What is your current job title and responsibilities?
Professor, Burnett School of Biomedical Science (BSBS), College of Medicine. My responsibilities are 45% teaching, 50% Research (I have NIH, State and private foundation funding to conduct research on normal and abnormal development of the nervous system and 5% service
What is your history at UCF? (past job titles, responsibilities)
I joined UCF on December 31, 1995 as an Assistant Professor in the Department of Molecular Biology and Microbiology. I rose through the ranks to Professor in 2012. My appointment has gone from 25% research and 70% teaching to what it is now roughly 50:50 research and teaching
What is your favorite UCF memory?
My favorite recent memory is the official opening/dedication of the medical school nearly 3 years ago. In the evening, Dean German and Rasesh Thakkar from the Tavistock group spoke, and Rasesh gave the toast with the crowd holding test tubes of champagne and then fireworks were ignited. The planes from the airport were diverted and it was a quiet and beautiful evening with a large crowd of faculty, administrators, students and community partners and friends. It felt as if UCF was daring to begin something few thought was possible.
If you could change one thing at UCF, what would it be? ($ and time no object)
A monorail connecting the main UCF campus with the medical school campus and even the Rosen campus
What is one piece of advice you would like to share with your colleagues?
Focus on what you want, not on what you do not want. Stay positive no matter what is happening. One can always find a silver lining to a dark day. Nothing comes from negativity but more negativity and unhappiness.
What is your favorite restaurant or food?
I love Thai food but not too spicy- all the colorful crunchy fresh vegetables are great. My favorite restaurant in Oviedo is Sushi Pop, in Winter Park – I like Prato- the environment is casual and the food can be really simple but of high quality.
What is your favorite book or movie or song?
I love Sting’s FRAGILE. It reminds me that humans and our planet are fragile and we should treat each other and our planet with greater kindness and care. One of my favorite writers is Michael Ondjate, he was born in Sri Lanka and lives in Canada, he wrote the “English Patient” and a memoir “ Running in the Family” which is very short and so descriptive. I also like Isabel Allende, and for the classics, Ernest Hemingway (Old man and the Sea) and Joseph Conrad (Heart of Darkness)

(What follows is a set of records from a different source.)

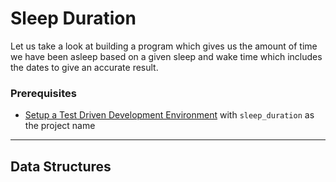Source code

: # Sleep Duration

Let us take a look at building a program which gives us the amount of time we have been asleep based on a given sleep and wake time which includes the dates to give an accurate result.

### Prerequisites

- [Setup a Test Driven Development Environment](./TDD_SETUP.md) with `sleep_duration` as the project name

---

## Data Structures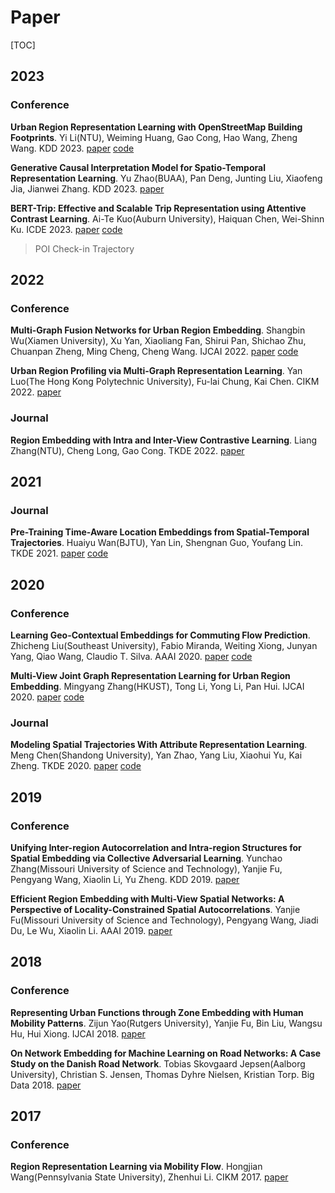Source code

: # Paper

[TOC]

## 2023

### Conference

**Urban Region Representation Learning with OpenStreetMap Building Footprints**. Yi Li(NTU), Weiming Huang, Gao Cong, Hao Wang, Zheng Wang. KDD 2023. [paper](https://dl.acm.org/doi/10.1145/3580305.3599538) [code](https://github.com/LightChaser666/RegionDCL)

**Generative Causal Interpretation Model for Spatio-Temporal Representation Learning**. Yu Zhao(BUAA), Pan Deng, Junting Liu, Xiaofeng Jia, Jianwei Zhang. KDD 2023. [paper](https://dl.acm.org/doi/10.1145/3580305.3599363)

**BERT-Trip: Effective and Scalable Trip Representation using Attentive Contrast Learning**. Ai-Te Kuo(Auburn University), Haiquan Chen, Wei-Shinn Ku. ICDE 2023. [paper](https://ieeexplore.ieee.org/document/10184553) [code](https://github.com/KuoAiTe/BERT-Trip)

> POI Check-in Trajectory

## 2022

### Conference

**Multi-Graph Fusion Networks for Urban Region Embedding**. Shangbin Wu(Xiamen University), Xu Yan, Xiaoliang Fan, Shirui Pan, Shichao Zhu, Chuanpan Zheng, Ming Cheng, Cheng Wang. IJCAI 2022. [paper](https://www.ijcai.org/proceedings/2022/0321) [code](https://github.com/wushangbin/MGFN)

**Urban Region Profiling via Multi-Graph Representation Learning**. Yan Luo(The Hong Kong Polytechnic University), Fu-lai Chung, Kai Chen. CIKM 2022. [paper](https://dl.acm.org/doi/10.1145/3511808.3557720)

### Journal

**Region Embedding with Intra and Inter-View Contrastive Learning**. Liang Zhang(NTU), Cheng Long, Gao Cong. TKDE 2022. [paper](https://ieeexplore.ieee.org/stamp/stamp.jsp?arnumber=9973276)

## 2021

### Journal

**Pre-Training Time-Aware Location Embeddings from Spatial-Temporal Trajectories**. Huaiyu Wan(BJTU), Yan Lin, Shengnan Guo, Youfang Lin. TKDE 2021. [paper](https://ieeexplore.ieee.org/abstract/document/9351627) [code](https://github.com/Logan-Lin/TALE)

## 2020

### Conference

**Learning Geo-Contextual Embeddings for Commuting Flow Prediction**. Zhicheng Liu(Southeast University), Fabio Miranda, Weiting Xiong, Junyan Yang, Qiao Wang, Claudio T. Silva. AAAI 2020. [paper](https://ojs.aaai.org/index.php/AAAI/article/view/5425) [code](https://github.com/jackmiemie/GMEL)

**Multi-View Joint Graph Representation Learning for Urban Region Embedding**. Mingyang Zhang(HKUST), Tong Li, Yong Li, Pan Hui. IJCAI 2020. [paper](https://www.ijcai.org/proceedings/2020/611) [code](https://github.com/mingyangzhang/mv-region-embedding)

### Journal

**Modeling Spatial Trajectories With Attribute Representation Learning**. Meng Chen(Shandong University), Yan Zhao, Yang Liu, Xiaohui Yu, Kai Zheng. TKDE 2020. [paper](https://ieeexplore.ieee.org/document/9112685) [code](https://github.com/machael23/HMRM)

## 2019

### Conference

**Unifying Inter-region Autocorrelation and Intra-region Structures for Spatial Embedding via Collective Adversarial Learning**. Yunchao Zhang(Missouri University of Science and Technology), Yanjie Fu, Pengyang Wang, Xiaolin Li, Yu Zheng. KDD 2019. [paper](https://dl.acm.org/doi/10.1145/3292500.3330972)

**Efficient Region Embedding with Multi-View Spatial Networks: A Perspective of Locality-Constrained Spatial Autocorrelations**. Yanjie Fu(Missouri University of Science and Technology), Pengyang Wang, Jiadi Du, Le Wu, Xiaolin Li. AAAI 2019. [paper](https://ojs.aaai.org/index.php/AAAI/article/view/3879)

## 2018

### Conference

**Representing Urban Functions through Zone Embedding with Human Mobility Patterns**. Zijun Yao(Rutgers University), Yanjie Fu, Bin Liu, Wangsu Hu, Hui Xiong. IJCAI 2018. [paper](https://www.ijcai.org/proceedings/2018/545)

**On Network Embedding for Machine Learning on Road Networks: A Case Study on the Danish Road Network**. Tobias Skovgaard Jepsen(Aalborg University), Christian S. Jensen, Thomas Dyhre Nielsen, Kristian Torp. Big Data 2018. [paper](https://www.computer.org/csdl/proceedings-article/big-data/2018/08622416/17D45VtKixO)

## 2017

### Conference

**Region Representation Learning via Mobility Flow**. Hongjian Wang(Pennsylvania State University), Zhenhui Li. CIKM 2017. [paper](https://dl.acm.org/doi/10.1145/3132847.3133006)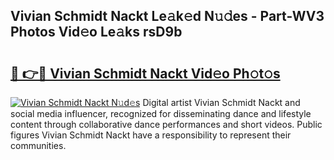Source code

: ## Vivian Schmidt Nackt Le𝚊k𝚎d N𝚞𝚍es - Part-WV3 Photos Vid𝚎o Le𝚊ks rsD9b

# <h2><a href="http://fb39dw.evod.top/?m=Vivian+Schmidt+Nackt">🔗 👉🔴 Vivian Schmidt Nackt Vid𝚎o Ph𝚘t𝚘s</a></h2>

[![Vivian Schmidt Nackt N𝚞d𝚎s](https://i.imgur.com/8V9OHl7.gif)](http://fb39dw.evod.top/?m=Vivian+Schmidt+Nackt)
Digital artist Vivian Schmidt Nackt and social media influencer, recognized for disseminating dance and lifestyle content through collaborative dance performances and short videos. Public figures Vivian Schmidt Nackt have a responsibility to represent their communities. 
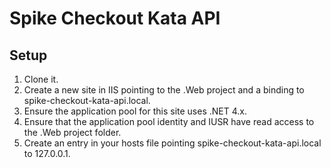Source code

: # Spike Checkout Kata API

## Setup

1. Clone it.
2. Create a new site in IIS pointing to the .Web project and a binding to spike-checkout-kata-api.local.
3. Ensure the application pool for this site uses .NET 4.x.
4. Ensure that the application pool identity and IUSR have read access to the .Web project folder.
5. Create an entry in your hosts file pointing spike-checkout-kata-api.local to 127.0.0.1.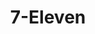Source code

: ---
title: "7-Eleven"
url: /yorktown/7-eleven-george-washington-memorial-highway/
shop: Lebensmittel
---
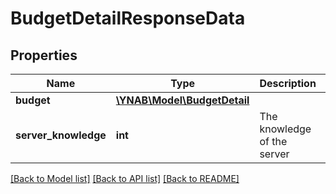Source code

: # BudgetDetailResponseData

## Properties
Name | Type | Description | Notes
------------ | ------------- | ------------- | -------------
**budget** | [**\YNAB\Model\BudgetDetail**](BudgetDetail.md) |  | 
**server_knowledge** | **int** | The knowledge of the server | 

[[Back to Model list]](../../README.md#documentation-for-models) [[Back to API list]](../../README.md#documentation-for-api-endpoints) [[Back to README]](../../README.md)

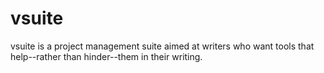 # vsuite

vsuite is a project management suite aimed at writers who want tools that
help--rather than hinder--them in their writing.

What is your dream vacation spot?
A tropical island— I was born on an island- Cuba, and sailed the Caribbean after graduating from College. So now I need to go to the South Pacific or the Seychelles, anywhere where it is warm, the ocean is deep blue and it has a rich reef teeming with life.
What is your favorite sport to watch or participate?
I lived on a sailboat for 10 years, so I love to sail and I think the America’s Cup is fun to watch and to participate in.
If UCF was going to name something in your honor, what would you like it to be?
A scholarship program for minority women in science.
If you could have lunch with anyone at UCF, who would you choose and why?
I would have a month of lunches so I could meet all the women that UCF has honored this year. I feel that I spend so much time trying to be successful at work that I do not leave enough time to meet new friends and cultivate the ones I have.
Who at UCF would you like to thank for your success?
Since my academic unit was moved into the College of Medicine in 2006, I must acknowledge and thank Dean German for supporting my promotion to full professor, and making changes that have created an environment where everyone is appreciated for their unique contributions to our common goal: making UCF’s College of Medicine a great place to obtain an undergraduate, graduate or medical degree.
Name and describe a teacher from you past who truly inspired you.
My post-doctoral advisor, Dr Mary Bunge. She continues to inspire me today. She became a scientist at a time when few women pursued a PhD and conducted research, so she faced discrimination, was not taken seriously and was underpaid. She is now 82 years old and is still funded by NIH to work on spinal cord injury at the University of Miami. She never gave up and is a highly respected and decorated scientist. She also taught me to take time for family, do things I enjoy, and to run my research lab as an extension of my own family as much as possible.
What undergraduate class/program inspired you the most and why?
As a freshman at Miami Dade Community College, I missed the first week of Biology 1 lab due to wisdom teeth extraction.
When I attended the first class, the professor, a commanding ex-marine, told me there was no way I could succeed in the lab or as a Biology major and that I should drop the course and change my major. I had just graduated from a 4 year-all girl Catholic high school and had never been told I could NOT do something academically. I looked at him with shock and somehow told him he had no idea who I was and what I was capable of. I passed with an A. Sometimes, being told you cannot do something can be as inspiring and motivating as someone supporting you.